IEEE Trans Vis Comput Graph. 2019 Apr;25(4):1760-1773. doi: 10.1109/TVCG.2018.2818701. Epub 2018 Mar 27.
Advances in high-throughput imaging allow researchers to collect three-dimensional images of whole organ microvascular networks. These extremely large images contain networks that are highly complex, time consuming to segment, and difficult to visualize. In this paper, we present a framework for segmenting and visualizing vascular networks from terabyte-sized three-dimensional images collected using high-throughput microscopy. While these images require terabytes of storage, the volume devoted to the fiber network is ≈ 4 percent of the total volume size. While the networks themselves are sparse, they are tremendously complex, interconnected, and vary widely in diameter. We describe a parallel GPU-based predictor-corrector method for tracing filaments that is robust to noise and sampling errors common in these data sets. We also propose a number of visualization techniques designed to convey the complex statistical descriptions of fibers across large tissue sections-including commonly studied microvascular characteristics, such as orientation and volume.

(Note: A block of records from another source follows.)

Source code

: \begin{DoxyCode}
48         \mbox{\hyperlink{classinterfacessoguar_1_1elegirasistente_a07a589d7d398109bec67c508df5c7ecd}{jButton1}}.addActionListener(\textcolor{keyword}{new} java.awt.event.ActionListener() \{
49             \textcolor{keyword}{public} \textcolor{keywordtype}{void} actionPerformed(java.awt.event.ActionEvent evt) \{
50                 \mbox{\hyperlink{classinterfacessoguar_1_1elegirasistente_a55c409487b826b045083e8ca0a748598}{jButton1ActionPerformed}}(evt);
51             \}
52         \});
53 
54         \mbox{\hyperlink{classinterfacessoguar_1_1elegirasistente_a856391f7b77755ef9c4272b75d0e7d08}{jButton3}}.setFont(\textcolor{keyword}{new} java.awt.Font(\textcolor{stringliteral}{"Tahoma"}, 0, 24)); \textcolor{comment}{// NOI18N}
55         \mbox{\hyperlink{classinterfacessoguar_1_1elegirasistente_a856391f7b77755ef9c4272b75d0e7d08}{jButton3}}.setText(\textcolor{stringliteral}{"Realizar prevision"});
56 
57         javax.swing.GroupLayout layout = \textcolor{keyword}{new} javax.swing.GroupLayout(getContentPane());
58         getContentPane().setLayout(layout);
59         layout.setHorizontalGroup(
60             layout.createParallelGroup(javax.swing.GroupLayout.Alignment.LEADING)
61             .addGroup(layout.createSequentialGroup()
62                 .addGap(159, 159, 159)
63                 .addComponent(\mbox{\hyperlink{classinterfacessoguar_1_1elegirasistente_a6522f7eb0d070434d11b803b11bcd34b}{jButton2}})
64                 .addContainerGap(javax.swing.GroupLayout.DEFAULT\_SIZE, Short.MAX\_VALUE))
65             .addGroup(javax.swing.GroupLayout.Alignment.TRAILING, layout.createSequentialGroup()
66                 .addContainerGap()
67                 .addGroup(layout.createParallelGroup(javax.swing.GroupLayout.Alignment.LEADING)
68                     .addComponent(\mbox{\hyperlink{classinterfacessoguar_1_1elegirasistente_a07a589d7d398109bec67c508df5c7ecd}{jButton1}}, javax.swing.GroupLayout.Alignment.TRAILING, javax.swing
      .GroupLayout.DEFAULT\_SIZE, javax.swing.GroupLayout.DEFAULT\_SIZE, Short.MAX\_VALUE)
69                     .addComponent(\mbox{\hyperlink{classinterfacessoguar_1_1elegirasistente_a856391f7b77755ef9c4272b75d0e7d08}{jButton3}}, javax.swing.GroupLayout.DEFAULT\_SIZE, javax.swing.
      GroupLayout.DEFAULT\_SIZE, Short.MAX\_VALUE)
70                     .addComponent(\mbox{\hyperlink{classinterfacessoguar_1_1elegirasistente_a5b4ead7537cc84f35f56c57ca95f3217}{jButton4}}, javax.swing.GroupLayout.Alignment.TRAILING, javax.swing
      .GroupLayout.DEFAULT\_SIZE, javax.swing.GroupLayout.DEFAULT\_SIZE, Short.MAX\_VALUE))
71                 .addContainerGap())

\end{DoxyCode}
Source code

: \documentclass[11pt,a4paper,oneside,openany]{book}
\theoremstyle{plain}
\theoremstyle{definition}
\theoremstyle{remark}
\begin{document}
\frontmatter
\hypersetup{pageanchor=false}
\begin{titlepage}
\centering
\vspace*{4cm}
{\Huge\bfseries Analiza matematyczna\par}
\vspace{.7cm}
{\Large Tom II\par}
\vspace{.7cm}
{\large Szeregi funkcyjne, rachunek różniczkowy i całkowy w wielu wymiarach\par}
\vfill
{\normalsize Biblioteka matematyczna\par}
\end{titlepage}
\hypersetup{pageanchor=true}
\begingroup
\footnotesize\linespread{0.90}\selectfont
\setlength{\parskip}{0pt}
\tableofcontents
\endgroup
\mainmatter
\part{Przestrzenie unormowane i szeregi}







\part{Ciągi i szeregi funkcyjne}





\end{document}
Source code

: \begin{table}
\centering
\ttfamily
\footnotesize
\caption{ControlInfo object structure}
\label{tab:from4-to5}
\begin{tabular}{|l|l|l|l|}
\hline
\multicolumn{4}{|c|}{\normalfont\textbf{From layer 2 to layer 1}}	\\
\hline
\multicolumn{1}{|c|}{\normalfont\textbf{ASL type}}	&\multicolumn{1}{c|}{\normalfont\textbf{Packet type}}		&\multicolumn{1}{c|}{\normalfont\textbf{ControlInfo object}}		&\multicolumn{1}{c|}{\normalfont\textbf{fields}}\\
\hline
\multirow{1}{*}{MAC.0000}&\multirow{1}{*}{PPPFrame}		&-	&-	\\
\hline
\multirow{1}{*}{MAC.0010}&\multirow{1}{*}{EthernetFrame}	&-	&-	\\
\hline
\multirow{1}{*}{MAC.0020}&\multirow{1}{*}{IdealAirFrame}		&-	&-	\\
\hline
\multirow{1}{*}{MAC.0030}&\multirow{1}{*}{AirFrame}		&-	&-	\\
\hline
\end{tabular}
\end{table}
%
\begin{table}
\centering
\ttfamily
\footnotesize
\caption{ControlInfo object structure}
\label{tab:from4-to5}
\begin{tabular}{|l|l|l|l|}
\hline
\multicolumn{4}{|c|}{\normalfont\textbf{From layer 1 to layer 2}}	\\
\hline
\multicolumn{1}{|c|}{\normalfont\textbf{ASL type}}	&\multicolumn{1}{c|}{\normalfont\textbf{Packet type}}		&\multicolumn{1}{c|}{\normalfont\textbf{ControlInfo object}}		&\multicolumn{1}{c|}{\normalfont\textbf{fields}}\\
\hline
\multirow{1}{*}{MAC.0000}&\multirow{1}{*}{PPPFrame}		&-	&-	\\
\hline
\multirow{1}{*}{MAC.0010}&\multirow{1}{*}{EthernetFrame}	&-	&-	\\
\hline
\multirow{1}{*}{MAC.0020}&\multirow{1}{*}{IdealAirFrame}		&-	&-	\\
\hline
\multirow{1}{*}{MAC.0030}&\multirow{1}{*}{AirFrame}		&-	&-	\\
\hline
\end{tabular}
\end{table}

高通量成像技术的进步使得研究人员能够采集整个器官微血管网络的三维图像。这些极其庞大的图像包含高度复杂的网络,需要花费大量时间进行分割,并且难以可视化。在本文中,我们提出了一种从使用高通量显微镜采集的兆字节大小的三维图像中分割和可视化血管网络的框架。虽然这些图像需要兆字节的存储空间,但纤维网络的体积仅占总体积大小的 ≈ 4%。虽然网络本身是稀疏的,但它们非常复杂,相互连接,并且直径差异很大。我们描述了一种基于 GPU 的并行预测校正方法,用于跟踪纤维,该方法对这些数据集常见的噪声和采样误差具有鲁棒性。我们还提出了许多可视化技术,旨在传达跨越大组织切片的纤维的复杂统计描述-包括通常研究的微血管特征,例如方向和体积。